Abstract

In recent times, auxetic woven structures gained considerable attention from the researchers due to their excellent impact properties in high-performance areas. Researchers have done much work on the auxetic behavior of the natural and low-performance yarns in two-dimensional structures. Keeping in view the structural application of auxetic structures, in this work, three-dimensional (3D) woven auxetic fabrics were developed on conventional weaving machines with high-performance yarns.
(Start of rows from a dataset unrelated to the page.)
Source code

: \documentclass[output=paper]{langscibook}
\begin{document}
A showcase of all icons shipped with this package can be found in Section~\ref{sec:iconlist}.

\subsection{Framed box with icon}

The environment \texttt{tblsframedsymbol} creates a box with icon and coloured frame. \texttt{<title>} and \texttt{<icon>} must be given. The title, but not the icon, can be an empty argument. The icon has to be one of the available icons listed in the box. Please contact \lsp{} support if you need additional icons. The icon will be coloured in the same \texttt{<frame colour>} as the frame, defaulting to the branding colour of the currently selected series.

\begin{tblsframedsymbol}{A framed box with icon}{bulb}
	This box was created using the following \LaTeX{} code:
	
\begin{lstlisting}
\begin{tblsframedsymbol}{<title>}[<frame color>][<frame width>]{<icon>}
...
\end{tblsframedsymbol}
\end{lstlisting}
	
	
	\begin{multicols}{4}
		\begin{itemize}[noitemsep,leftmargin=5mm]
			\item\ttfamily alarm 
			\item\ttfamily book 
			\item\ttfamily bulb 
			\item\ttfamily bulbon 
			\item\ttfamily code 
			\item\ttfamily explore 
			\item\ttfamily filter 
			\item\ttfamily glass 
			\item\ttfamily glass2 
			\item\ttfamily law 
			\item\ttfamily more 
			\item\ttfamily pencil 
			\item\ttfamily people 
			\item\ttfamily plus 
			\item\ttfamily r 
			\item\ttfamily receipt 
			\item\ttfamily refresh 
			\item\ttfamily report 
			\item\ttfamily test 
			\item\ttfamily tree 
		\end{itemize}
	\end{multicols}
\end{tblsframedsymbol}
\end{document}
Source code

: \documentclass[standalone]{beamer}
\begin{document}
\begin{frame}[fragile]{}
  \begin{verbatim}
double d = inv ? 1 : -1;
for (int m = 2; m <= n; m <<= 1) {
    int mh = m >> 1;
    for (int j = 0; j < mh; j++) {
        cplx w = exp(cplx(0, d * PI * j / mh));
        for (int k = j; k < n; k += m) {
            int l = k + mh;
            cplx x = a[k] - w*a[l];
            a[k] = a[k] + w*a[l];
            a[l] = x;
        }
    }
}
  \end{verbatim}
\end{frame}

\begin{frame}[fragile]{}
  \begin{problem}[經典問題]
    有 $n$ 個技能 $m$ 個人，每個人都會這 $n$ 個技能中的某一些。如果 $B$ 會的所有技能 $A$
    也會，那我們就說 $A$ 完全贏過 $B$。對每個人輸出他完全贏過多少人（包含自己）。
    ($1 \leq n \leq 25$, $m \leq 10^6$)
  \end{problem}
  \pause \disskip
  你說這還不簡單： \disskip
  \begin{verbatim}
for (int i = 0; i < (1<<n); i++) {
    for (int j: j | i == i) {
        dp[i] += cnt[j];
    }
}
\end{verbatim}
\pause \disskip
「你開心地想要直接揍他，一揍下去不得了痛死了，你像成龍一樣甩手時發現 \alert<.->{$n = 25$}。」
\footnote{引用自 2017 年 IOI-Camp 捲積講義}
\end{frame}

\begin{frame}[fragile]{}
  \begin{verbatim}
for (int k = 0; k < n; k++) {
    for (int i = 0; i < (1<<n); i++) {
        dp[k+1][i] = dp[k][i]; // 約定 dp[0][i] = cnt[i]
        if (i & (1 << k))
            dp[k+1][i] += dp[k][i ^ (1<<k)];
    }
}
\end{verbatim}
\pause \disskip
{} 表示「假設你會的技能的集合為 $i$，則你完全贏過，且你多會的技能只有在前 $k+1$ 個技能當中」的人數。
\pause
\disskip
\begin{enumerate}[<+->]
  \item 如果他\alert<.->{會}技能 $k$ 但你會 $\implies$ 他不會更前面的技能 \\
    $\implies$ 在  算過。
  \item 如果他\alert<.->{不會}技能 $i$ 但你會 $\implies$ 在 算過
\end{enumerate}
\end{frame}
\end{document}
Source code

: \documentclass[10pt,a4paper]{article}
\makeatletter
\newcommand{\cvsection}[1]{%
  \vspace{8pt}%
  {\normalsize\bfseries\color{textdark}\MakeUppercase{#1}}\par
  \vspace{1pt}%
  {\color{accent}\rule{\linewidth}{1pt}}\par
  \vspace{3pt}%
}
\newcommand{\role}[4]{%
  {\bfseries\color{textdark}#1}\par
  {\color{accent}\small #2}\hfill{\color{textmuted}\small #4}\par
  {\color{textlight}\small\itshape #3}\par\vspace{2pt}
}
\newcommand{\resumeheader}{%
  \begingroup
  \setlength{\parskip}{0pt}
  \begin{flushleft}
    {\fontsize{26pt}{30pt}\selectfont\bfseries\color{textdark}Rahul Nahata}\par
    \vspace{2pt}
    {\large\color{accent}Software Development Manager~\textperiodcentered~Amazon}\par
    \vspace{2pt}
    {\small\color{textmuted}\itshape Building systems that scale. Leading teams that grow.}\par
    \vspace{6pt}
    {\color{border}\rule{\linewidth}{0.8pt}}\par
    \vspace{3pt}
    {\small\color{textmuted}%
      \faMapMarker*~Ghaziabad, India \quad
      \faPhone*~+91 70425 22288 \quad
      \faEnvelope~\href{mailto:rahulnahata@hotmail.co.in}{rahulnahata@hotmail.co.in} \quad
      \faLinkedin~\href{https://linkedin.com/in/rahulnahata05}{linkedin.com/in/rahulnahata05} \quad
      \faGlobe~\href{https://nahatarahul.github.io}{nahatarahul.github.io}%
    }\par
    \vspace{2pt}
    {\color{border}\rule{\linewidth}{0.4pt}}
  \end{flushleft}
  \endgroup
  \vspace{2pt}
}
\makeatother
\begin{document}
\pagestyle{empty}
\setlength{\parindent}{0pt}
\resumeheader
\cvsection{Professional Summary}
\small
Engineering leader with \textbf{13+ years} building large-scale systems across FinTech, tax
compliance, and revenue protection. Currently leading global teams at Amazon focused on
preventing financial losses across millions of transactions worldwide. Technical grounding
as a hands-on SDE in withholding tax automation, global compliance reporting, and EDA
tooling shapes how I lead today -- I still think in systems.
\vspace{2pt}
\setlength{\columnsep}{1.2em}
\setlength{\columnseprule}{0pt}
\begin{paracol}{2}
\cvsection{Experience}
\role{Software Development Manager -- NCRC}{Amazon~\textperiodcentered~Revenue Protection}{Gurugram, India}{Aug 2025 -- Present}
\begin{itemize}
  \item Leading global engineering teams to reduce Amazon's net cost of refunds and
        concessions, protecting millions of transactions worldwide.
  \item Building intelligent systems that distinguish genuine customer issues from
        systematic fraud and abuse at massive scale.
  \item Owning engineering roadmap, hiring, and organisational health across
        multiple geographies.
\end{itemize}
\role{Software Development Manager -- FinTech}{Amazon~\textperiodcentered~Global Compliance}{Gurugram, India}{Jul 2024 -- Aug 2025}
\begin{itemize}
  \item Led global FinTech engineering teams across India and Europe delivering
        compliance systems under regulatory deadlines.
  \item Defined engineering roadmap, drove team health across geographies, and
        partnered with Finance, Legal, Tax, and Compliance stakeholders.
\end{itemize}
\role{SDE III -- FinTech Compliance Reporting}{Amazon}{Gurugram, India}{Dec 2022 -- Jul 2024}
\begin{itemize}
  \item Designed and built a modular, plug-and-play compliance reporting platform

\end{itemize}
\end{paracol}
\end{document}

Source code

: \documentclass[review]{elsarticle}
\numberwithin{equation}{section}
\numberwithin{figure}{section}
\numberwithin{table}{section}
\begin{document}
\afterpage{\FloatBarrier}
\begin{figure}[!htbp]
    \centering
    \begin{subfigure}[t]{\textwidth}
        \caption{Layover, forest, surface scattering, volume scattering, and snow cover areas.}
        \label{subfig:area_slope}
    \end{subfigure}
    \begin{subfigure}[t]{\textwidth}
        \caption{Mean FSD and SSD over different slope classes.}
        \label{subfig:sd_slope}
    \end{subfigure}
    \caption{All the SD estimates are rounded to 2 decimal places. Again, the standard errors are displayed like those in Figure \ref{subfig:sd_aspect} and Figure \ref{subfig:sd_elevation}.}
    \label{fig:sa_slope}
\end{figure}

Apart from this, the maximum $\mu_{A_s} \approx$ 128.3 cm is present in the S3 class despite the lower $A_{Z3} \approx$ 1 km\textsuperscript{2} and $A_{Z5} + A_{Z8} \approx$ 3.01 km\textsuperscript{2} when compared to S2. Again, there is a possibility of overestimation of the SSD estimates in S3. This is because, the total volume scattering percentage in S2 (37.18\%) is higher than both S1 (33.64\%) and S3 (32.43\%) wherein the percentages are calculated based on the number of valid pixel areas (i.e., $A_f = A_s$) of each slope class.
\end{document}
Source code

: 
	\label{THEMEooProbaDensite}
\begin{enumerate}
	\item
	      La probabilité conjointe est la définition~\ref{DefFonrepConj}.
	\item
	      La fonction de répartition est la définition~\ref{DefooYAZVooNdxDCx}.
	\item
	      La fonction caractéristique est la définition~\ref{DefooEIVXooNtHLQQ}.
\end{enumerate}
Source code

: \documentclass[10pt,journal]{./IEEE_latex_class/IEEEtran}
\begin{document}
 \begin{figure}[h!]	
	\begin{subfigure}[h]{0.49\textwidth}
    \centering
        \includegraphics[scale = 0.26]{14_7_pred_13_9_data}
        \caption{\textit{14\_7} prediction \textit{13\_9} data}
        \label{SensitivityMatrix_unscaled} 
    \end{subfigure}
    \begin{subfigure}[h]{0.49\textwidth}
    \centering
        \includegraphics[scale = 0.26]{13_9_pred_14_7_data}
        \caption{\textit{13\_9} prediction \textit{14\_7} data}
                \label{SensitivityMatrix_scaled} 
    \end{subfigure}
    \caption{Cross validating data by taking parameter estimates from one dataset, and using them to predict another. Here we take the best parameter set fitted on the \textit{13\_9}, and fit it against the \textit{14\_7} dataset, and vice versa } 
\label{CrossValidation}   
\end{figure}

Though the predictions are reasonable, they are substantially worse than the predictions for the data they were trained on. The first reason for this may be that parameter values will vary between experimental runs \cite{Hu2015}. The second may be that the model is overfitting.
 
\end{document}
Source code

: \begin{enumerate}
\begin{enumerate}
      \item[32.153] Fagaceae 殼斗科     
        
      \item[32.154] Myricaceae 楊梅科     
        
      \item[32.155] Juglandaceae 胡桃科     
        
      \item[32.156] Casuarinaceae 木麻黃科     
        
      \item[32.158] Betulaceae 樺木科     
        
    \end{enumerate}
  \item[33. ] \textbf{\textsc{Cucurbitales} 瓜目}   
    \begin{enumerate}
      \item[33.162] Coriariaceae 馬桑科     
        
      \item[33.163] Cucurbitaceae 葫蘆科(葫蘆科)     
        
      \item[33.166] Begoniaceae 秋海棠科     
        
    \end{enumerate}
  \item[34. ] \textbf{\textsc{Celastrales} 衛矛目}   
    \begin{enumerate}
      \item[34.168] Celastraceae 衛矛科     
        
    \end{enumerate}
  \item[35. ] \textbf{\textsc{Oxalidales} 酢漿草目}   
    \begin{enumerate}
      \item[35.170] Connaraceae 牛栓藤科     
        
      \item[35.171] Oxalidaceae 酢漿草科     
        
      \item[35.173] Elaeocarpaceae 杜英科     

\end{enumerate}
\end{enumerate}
Effect of high-performance yarns (Para-aramid and UHMWPE) as the main structure and binding threads on the auxeticity of 3D fabric structures and the impact properties of their corresponding composites were discussed. For this purpose, eight different orthogonal 3D woven structures were produced with para-aramid filament yarn as warp and weft, whereas ultra-high molecular weight polyethylene (UHMWPE) filament yarn was used as a binder. The tensile load was applied to the 3D fabrics to check their auxeticity, and a change in thickness was recorded. The results showed that as the float length of binder yarn and warp yarn increases with the equal and same ratio, the auxeticity also increases. While auxeticity decreases as the difference between the float length of binder yarn and warp yarn increases. The Negative Poisson's Ratio (NPR) of 3D woven fabrics ranged from −0.9 to −2.98. In the second step, these 3D woven fabrics were fabricated into their composites using unsaturated polyester resin, and the hand-layup technique. Their impact strength was measured using the Charpy test method. Auxetic woven composites made of high-performance yarns structures showed impact strength ranging from 55.64 kJ/m² to 158.46 kJ/m².

• Highlights

• High-performance yarns (Para-aramid and Ultra-high molecular weight polyethylene) were used to create eight 3D woven and composite samples with enhanced auxetic behavior.

• The result shows that samples having maximum binding yarn float length and fewer intersection points show maximum auxeticity and increased energy absorption.

• The maximum auxeticity and impact energy absorption obtained was -2.98 and 158.46 kJ/m^2, respectively.

• The current research has applications in protective textiles and bulletproof composite panels.

摘要

近年来，拉胀编织结构因其在高性能领域的出色冲击性能而受到研究人员的广泛关注。研究人员对二维结构中天然和低性能纱线的拉胀行为做了大量工作。考虑到拉胀结构的结构应用，在这项工作中，三维（3D）编织拉胀织物是在具有高性能纱线的传统织机上开发的。讨论了高性能纱线（对位芳纶和 UHMWPE）作为主要结构和结合线对 3D 织物结构的拉胀性及其相应复合材料的冲击性能的影响。为此，我们使用对位芳纶长丝纱作为经纬纱制作了八种不同的正交 3D 编织结构，而超高分子量聚乙烯（UHMWPE）长丝纱用作粘合剂。将拉伸载荷施加到 3D 织物上以检查其拉胀性，并记录厚度变化。结果表明，随着接结纱和经纱的浮线长度以等比相同的比例增加，拉胀度也随之增加。而拉胀度随着接结纱和经纱浮纱长度差的增加而降低。3D 机织织物的负泊松比 (NPR) 范围从 -0.9 到 -2.98。第二步，使用不饱和聚酯树脂和手糊技术将这些 3D 机织织物制成复合材料。它们的冲击强度使用夏比试验方法测量。²至 158.46 kJ/m ²。

• 强调

• 高性能纱线（对位芳纶和超高分子量聚乙烯）用于制造八个具有增强拉胀性能的 3D 编织和复合样品。

• 结果表明，具有最大结合纱线浮线长度和较少交叉点的样品显示出最大的拉胀性和增加的能量吸收。

• 获得的最大拉胀性和冲击能量吸收分别为-2.98 和158.46 kJ/m ²。

• 目前的研究已应用于防护纺织品和防弹复合板。